Schroeder et al. (2004) used molecular modelling techniques to produce small-molecule mimetics of loop 2 of CVID. A range of cyclic pentapeptide CVID loop 2 mimetics was produced with some of these peptides being active at Cav2.2. The CVID loop 2 mimetics (IC50≥ 20 µM) were less potent than native CVID, although retained the selectivity for Cav2.2 over Cav2.1. This research established that it is possible to produce Cav2.2-selective small molecules, although further pharmacophore development is required to refine the resulting molecules in order to retain the potency of the native conotoxins.

The development of selective Cav2.2 inhibitors has not been limited to peptide mimetics. Several non-peptidic small molecules have been in various stages of preclinical and clinical development but have yet to result in a successful therapeutic (Knutsen et al., 2007; Zamponi et al., 2009a).

Recently developed small-molecule Cav2.2 antagonists have been exploiting state-dependent VGCC block with the aim of reducing the adverse effects that are common with Cav2.2-selective peptides. The recognition that state-dependent block of VGCCs widens the therapeutic window of antagonists was first implied by Bean (1984) upon the discovery that dihydropyridines preferentially bind to inactivated L-type calcium channels (Snutch, 2005). The rationale behind the Cav2.2-directed approach is the inhibition of channels that are involved in the sustained firing of neurons in neuropathic pain, while sparing channels that are necessary for normal cardiovascular and CNS function (Snutch, 2005; Winquist et al., 2005). This is achieved by the preferential inhibition of inactivated channels. Winquist et al. (2005) have recently reviewed the benefits of use-dependent block of VGCCs in neuropathic pain treatment. This method of inhibition overcomes the poor subtype selectivity that is common with small molecules as compared with peptide inhibitors.

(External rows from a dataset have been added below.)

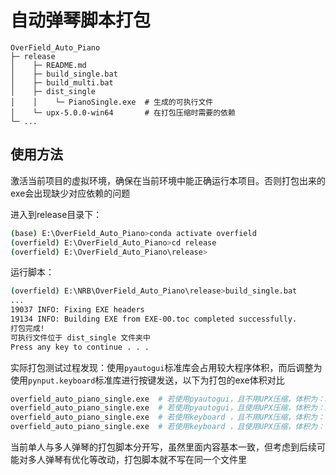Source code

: # 自动弹琴脚本打包

```b
OverField_Auto_Piano
├─ release
│    ├─ README.md
│    ├─ build_single.bat
│    ├─ build_multi.bat
│    ├─ dist_single
│    │    └─ PianoSingle.exe  # 生成的可执行文件
│    └─ upx-5.0.0-win64       # 在打包压缩时需要的依赖
└─ ...
```

## 使用方法

激活当前项目的虚拟环境，确保在当前环境中能正确运行本项目。否则打包出来的exe会出现缺少对应依赖的问题

进入到release目录下：

```bash
(base) E:\OverField_Auto_Piano>conda activate overfield
(overfield) E:\OverField_Auto_Piano>cd release
(overfield) E:\OverField_Auto_Piano\release>
```

运行脚本：

```bash
(overfield) E:\NRB\OverField_Auto_Piano\release>build_single.bat
...
19037 INFO: Fixing EXE headers
19134 INFO: Building EXE from EXE-00.toc completed successfully.
打包完成!
可执行文件位于 dist_single 文件夹中
Press any key to continue . . .
```

实际打包测试过程发现：使用`pyautogui`标准库会占用较大程序体积，而后调整为使用`pynput.keyboard`标准库进行按键发送，以下为打包的exe体积对比

```bash
overfield_auto_piano_single.exe  # 若使用pyautogui，且不用UPX压缩，体积为：36.4M
overfield_auto_piano_single.exe  # 若使用pyautogui，且使用UPX压缩，体积为：28.8M
overfield_auto_piano_single.exe  # 若使用keyboard ，且不用UPX压缩，体积为：12.2M
overfield_auto_piano_single.exe  # 若使用keyboard ，且使用UPX压缩，体积为：10.7M(采用)
```

当前单人与多人弹琴的打包脚本分开写，虽然里面内容基本一致，但考虑到后续可能对多人弹琴有优化等改动，打包脚本就不写在同一个文件里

Development of the most advanced small molecule, NMED-160 (MK-6721), was recently ceased after phase II clinical trials due to inadequate pharmaceutical properties. NMED-160 was designed using the scaffolds of the non-selective Cav2.2 antagonists, flunarizine and lomerizine (Figure 4) (Zamponi et al., 2009a). This small molecule causes a use-dependent block of Cav2.2, in which channel block increases with a greater frequency of action potentials (Grigoriadis et al., 2009). Further research into the SAR of the diphenylpiperazine class of compounds has been reported (Pajouhesh et al., 2010).

More recently, there have been reports of the development of an N-triazole oxindole and diphenyl lactam variants that are state-dependent Cav2 inhibitors (Figure 4) (Abbadie et al., 2010; Doherty et al., 2012; Scott et al., 2012; Swensen et al., 2012). The adverse effects experienced with non-selective Cav2 inhibitors and Cav2.1 deletion or mutation were not observed, which is thought to be due to the state-dependent mechanism of inhibition (Abbadie et al., 2010; Doherty et al., 2012; Scott et al., 2012; Swensen et al., 2012). Despite the lack of a successful drug candidate, the novel drug classes that have been developed may assist in the development of future inhibitors.

It is anticipated that the increased development of high-throughput techniques and assays, and easier access to peptide libraries could lead to the discovery of a novel small-molecule Cav2.2 inhibitor in the near future (Finley et al., 2010).

In vitro and in vivo assays

The recent search for Cav2.2 inhibitors has necessitated the development of a variety of in vitro and in vivo testing methods to evaluate the therapeutic potential of these compounds. The development of improved testing methods is integral for the efficient production of pain therapeutics without unnecessary in vivo testing of unsuitable candidates.

Many cell lines and expression systems have been used to evaluate the potency and selectivity of a variety of peptides and compounds at Cav2.2. Rat dorsal root ganglion neurons have been essential for the initial screening of potential VGCC inhibitors. Dorsal root ganglion neurons have been shown to express several different calcium channel subtypes and the use of various dyes and inhibitors allows for the identification of the affected channel subtype/s (Kostyuk et al., 1981; Berecki et al., 2010).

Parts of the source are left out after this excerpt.